Work instruction: All records below are to be repeated precisely, with nothing added.

[Materials provided — start]

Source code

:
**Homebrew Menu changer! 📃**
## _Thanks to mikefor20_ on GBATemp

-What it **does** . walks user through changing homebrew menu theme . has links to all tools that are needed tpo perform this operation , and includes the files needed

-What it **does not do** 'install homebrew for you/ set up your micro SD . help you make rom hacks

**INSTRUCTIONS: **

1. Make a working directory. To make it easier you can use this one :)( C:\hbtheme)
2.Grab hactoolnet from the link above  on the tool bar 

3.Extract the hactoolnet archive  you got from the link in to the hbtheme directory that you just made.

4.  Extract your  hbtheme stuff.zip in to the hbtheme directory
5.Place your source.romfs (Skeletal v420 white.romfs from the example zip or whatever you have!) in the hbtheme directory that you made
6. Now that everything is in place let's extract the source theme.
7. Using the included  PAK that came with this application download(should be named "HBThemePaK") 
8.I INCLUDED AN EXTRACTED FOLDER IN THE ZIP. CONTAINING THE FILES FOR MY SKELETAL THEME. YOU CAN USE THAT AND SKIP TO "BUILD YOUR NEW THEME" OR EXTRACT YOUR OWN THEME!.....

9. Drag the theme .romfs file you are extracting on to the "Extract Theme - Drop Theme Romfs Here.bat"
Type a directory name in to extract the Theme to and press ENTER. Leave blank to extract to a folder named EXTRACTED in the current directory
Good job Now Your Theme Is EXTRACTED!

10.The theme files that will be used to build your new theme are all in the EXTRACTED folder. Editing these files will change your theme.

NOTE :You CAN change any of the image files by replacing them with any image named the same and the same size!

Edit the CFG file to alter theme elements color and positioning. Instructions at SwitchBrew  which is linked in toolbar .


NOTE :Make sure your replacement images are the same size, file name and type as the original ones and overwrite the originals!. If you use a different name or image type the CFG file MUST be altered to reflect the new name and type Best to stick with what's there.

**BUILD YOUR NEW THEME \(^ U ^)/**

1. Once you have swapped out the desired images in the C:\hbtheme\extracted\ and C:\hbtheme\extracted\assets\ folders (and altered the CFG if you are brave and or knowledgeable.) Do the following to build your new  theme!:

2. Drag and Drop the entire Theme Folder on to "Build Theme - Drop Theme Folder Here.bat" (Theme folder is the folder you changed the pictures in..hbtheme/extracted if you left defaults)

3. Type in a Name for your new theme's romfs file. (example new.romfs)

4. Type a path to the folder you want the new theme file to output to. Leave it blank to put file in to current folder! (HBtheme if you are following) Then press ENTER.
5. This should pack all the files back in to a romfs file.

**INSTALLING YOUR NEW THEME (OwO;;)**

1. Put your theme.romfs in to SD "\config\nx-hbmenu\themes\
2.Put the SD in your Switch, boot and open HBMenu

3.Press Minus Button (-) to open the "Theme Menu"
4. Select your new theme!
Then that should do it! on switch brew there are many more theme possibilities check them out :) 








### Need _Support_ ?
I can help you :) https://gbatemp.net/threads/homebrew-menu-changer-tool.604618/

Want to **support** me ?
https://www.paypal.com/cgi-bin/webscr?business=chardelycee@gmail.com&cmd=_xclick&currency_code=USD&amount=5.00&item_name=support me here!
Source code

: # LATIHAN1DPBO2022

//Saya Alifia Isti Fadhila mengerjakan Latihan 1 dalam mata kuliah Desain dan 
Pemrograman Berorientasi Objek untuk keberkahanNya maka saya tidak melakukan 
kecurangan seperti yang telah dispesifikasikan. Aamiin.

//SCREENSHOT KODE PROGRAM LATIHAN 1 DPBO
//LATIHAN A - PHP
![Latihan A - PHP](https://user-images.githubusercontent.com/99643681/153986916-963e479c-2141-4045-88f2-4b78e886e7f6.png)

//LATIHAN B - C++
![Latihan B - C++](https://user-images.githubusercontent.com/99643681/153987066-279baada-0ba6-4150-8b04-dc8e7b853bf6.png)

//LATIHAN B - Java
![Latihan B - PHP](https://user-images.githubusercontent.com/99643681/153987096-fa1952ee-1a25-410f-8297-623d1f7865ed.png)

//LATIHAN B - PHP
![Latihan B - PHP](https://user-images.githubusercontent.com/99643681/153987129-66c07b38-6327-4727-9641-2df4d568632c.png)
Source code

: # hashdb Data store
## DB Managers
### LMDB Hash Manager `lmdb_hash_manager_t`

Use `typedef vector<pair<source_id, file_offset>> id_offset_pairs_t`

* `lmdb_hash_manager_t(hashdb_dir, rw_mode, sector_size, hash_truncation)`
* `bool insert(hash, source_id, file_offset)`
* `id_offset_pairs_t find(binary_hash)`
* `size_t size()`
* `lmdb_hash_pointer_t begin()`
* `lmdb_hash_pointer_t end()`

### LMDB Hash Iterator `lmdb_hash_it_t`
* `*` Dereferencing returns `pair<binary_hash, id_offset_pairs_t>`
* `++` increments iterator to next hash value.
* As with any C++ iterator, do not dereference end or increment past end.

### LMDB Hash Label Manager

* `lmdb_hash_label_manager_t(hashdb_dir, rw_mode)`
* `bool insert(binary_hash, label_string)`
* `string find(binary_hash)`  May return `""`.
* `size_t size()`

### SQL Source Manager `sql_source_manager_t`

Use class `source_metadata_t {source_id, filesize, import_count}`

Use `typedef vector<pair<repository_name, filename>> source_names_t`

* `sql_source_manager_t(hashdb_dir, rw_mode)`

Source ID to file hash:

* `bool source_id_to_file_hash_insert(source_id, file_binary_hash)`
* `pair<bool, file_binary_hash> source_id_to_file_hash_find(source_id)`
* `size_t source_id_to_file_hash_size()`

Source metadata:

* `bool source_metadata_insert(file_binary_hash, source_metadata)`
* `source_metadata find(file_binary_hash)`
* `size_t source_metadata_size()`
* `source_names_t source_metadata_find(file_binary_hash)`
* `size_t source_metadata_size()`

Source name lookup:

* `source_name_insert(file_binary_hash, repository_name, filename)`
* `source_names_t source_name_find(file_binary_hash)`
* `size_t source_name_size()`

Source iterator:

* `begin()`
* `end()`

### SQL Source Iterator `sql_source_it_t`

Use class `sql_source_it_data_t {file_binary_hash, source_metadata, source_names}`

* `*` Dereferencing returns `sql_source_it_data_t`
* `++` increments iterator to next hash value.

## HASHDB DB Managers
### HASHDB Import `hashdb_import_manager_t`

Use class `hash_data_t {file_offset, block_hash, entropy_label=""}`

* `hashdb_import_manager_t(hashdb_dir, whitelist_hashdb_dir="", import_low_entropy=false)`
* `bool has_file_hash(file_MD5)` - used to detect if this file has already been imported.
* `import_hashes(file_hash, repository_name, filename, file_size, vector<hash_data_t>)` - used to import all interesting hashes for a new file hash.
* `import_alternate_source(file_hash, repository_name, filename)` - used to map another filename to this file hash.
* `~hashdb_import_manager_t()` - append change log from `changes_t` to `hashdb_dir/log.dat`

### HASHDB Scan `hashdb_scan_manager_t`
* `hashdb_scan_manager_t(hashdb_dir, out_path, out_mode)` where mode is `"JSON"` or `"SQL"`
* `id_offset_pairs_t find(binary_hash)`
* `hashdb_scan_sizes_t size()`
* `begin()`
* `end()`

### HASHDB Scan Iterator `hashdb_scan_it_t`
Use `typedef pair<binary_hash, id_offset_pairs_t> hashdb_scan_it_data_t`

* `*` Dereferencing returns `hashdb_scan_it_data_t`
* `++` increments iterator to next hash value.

[Materials provided — finish]

Reply to the exercise:
Source code

:
**Homebrew Menu changer! 📃**
## _Thanks to mikefor20_ on GBATemp

-What it **does** . walks user through changing homebrew menu theme . has links to all tools that are needed tpo perform this operation , and includes the files needed

-What it **does not do** 'install homebrew for you/ set up your micro SD . help you make rom hacks

**INSTRUCTIONS: **

1. Make a working directory. To make it easier you can use this one :)( C:\hbtheme)
2.Grab hactoolnet from the link above  on the tool bar 

3.Extract the hactoolnet archive  you got from the link in to the hbtheme directory that you just made.

4.  Extract your  hbtheme stuff.zip in to the hbtheme directory
5.Place your source.romfs (Skeletal v420 white.romfs from the example zip or whatever you have!) in the hbtheme directory that you made
6. Now that everything is in place let's extract the source theme.
7. Using the included  PAK that came with this application download(should be named "HBThemePaK") 
8.I INCLUDED AN EXTRACTED FOLDER IN THE ZIP. CONTAINING THE FILES FOR MY SKELETAL THEME. YOU CAN USE THAT AND SKIP TO "BUILD YOUR NEW THEME" OR EXTRACT YOUR OWN THEME!.....

9. Drag the theme .romfs file you are extracting on to the "Extract Theme - Drop Theme Romfs Here.bat"
Type a directory name in to extract the Theme to and press ENTER. Leave blank to extract to a folder named EXTRACTED in the current directory
Good job Now Your Theme Is EXTRACTED!

10.The theme files that will be used to build your new theme are all in the EXTRACTED folder. Editing these files will change your theme.

NOTE :You CAN change any of the image files by replacing them with any image named the same and the same size!

Edit the CFG file to alter theme elements color and positioning. Instructions at SwitchBrew  which is linked in toolbar .


NOTE :Make sure your replacement images are the same size, file name and type as the original ones and overwrite the originals!. If you use a different name or image type the CFG file MUST be altered to reflect the new name and type Best to stick with what's there.

**BUILD YOUR NEW THEME \(^ U ^)/**

1. Once you have swapped out the desired images in the C:\hbtheme\extracted\ and C:\hbtheme\extracted\assets\ folders (and altered the CFG if you are brave and or knowledgeable.) Do the following to build your new  theme!:

2. Drag and Drop the entire Theme Folder on to "Build Theme - Drop Theme Folder Here.bat" (Theme folder is the folder you changed the pictures in..hbtheme/extracted if you left defaults)

3. Type in a Name for your new theme's romfs file. (example new.romfs)

4. Type a path to the folder you want the new theme file to output to. Leave it blank to put file in to current folder! (HBtheme if you are following) Then press ENTER.
5. This should pack all the files back in to a romfs file.

**INSTALLING YOUR NEW THEME (OwO;;)**

1. Put your theme.romfs in to SD "\config\nx-hbmenu\themes\
2.Put the SD in your Switch, boot and open HBMenu

3.Press Minus Button (-) to open the "Theme Menu"
4. Select your new theme!
Then that should do it! on switch brew there are many more theme possibilities check them out :) 








### Need _Support_ ?
I can help you :) https://gbatemp.net/threads/homebrew-menu-changer-tool.604618/

Want to **support** me ?
https://www.paypal.com/cgi-bin/webscr?business=chardelycee@gmail.com&cmd=_xclick&currency_code=USD&amount=5.00&item_name=support me here!
Source code

: # LATIHAN1DPBO2022

//Saya Alifia Isti Fadhila mengerjakan Latihan 1 dalam mata kuliah Desain dan 
Pemrograman Berorientasi Objek untuk keberkahanNya maka saya tidak melakukan 
kecurangan seperti yang telah dispesifikasikan. Aamiin.

//SCREENSHOT KODE PROGRAM LATIHAN 1 DPBO
//LATIHAN A - PHP
![Latihan A - PHP](https://user-images.githubusercontent.com/99643681/153986916-963e479c-2141-4045-88f2-4b78e886e7f6.png)

//LATIHAN B - C++
![Latihan B - C++](https://user-images.githubusercontent.com/99643681/153987066-279baada-0ba6-4150-8b04-dc8e7b853bf6.png)

//LATIHAN B - Java
![Latihan B - PHP](https://user-images.githubusercontent.com/99643681/153987096-fa1952ee-1a25-410f-8297-623d1f7865ed.png)

//LATIHAN B - PHP
![Latihan B - PHP](https://user-images.githubusercontent.com/99643681/153987129-66c07b38-6327-4727-9641-2df4d568632c.png)
Source code

: # hashdb Data store
## DB Managers
### LMDB Hash Manager `lmdb_hash_manager_t`

Use `typedef vector<pair<source_id, file_offset>> id_offset_pairs_t`

* `lmdb_hash_manager_t(hashdb_dir, rw_mode, sector_size, hash_truncation)`
* `bool insert(hash, source_id, file_offset)`
* `id_offset_pairs_t find(binary_hash)`
* `size_t size()`
* `lmdb_hash_pointer_t begin()`
* `lmdb_hash_pointer_t end()`

### LMDB Hash Iterator `lmdb_hash_it_t`
* `*` Dereferencing returns `pair<binary_hash, id_offset_pairs_t>`
* `++` increments iterator to next hash value.
* As with any C++ iterator, do not dereference end or increment past end.

### LMDB Hash Label Manager

* `lmdb_hash_label_manager_t(hashdb_dir, rw_mode)`
* `bool insert(binary_hash, label_string)`
* `string find(binary_hash)`  May return `""`.
* `size_t size()`

### SQL Source Manager `sql_source_manager_t`

Use class `source_metadata_t {source_id, filesize, import_count}`

Use `typedef vector<pair<repository_name, filename>> source_names_t`

* `sql_source_manager_t(hashdb_dir, rw_mode)`

Source ID to file hash:

* `bool source_id_to_file_hash_insert(source_id, file_binary_hash)`
* `pair<bool, file_binary_hash> source_id_to_file_hash_find(source_id)`
* `size_t source_id_to_file_hash_size()`

Source metadata:

* `bool source_metadata_insert(file_binary_hash, source_metadata)`
* `source_metadata find(file_binary_hash)`
* `size_t source_metadata_size()`
* `source_names_t source_metadata_find(file_binary_hash)`
* `size_t source_metadata_size()`

Source name lookup:

* `source_name_insert(file_binary_hash, repository_name, filename)`
* `source_names_t source_name_find(file_binary_hash)`
* `size_t source_name_size()`

Source iterator:

* `begin()`
* `end()`

### SQL Source Iterator `sql_source_it_t`

Use class `sql_source_it_data_t {file_binary_hash, source_metadata, source_names}`

* `*` Dereferencing returns `sql_source_it_data_t`
* `++` increments iterator to next hash value.

## HASHDB DB Managers
### HASHDB Import `hashdb_import_manager_t`

Use class `hash_data_t {file_offset, block_hash, entropy_label=""}`

* `hashdb_import_manager_t(hashdb_dir, whitelist_hashdb_dir="", import_low_entropy=false)`
* `bool has_file_hash(file_MD5)` - used to detect if this file has already been imported.
* `import_hashes(file_hash, repository_name, filename, file_size, vector<hash_data_t>)` - used to import all interesting hashes for a new file hash.
* `import_alternate_source(file_hash, repository_name, filename)` - used to map another filename to this file hash.
* `~hashdb_import_manager_t()` - append change log from `changes_t` to `hashdb_dir/log.dat`

### HASHDB Scan `hashdb_scan_manager_t`
* `hashdb_scan_manager_t(hashdb_dir, out_path, out_mode)` where mode is `"JSON"` or `"SQL"`
* `id_offset_pairs_t find(binary_hash)`
* `hashdb_scan_sizes_t size()`
* `begin()`
* `end()`

### HASHDB Scan Iterator `hashdb_scan_it_t`
Use `typedef pair<binary_hash, id_offset_pairs_t> hashdb_scan_it_data_t`

* `*` Dereferencing returns `hashdb_scan_it_data_t`
* `++` increments iterator to next hash value.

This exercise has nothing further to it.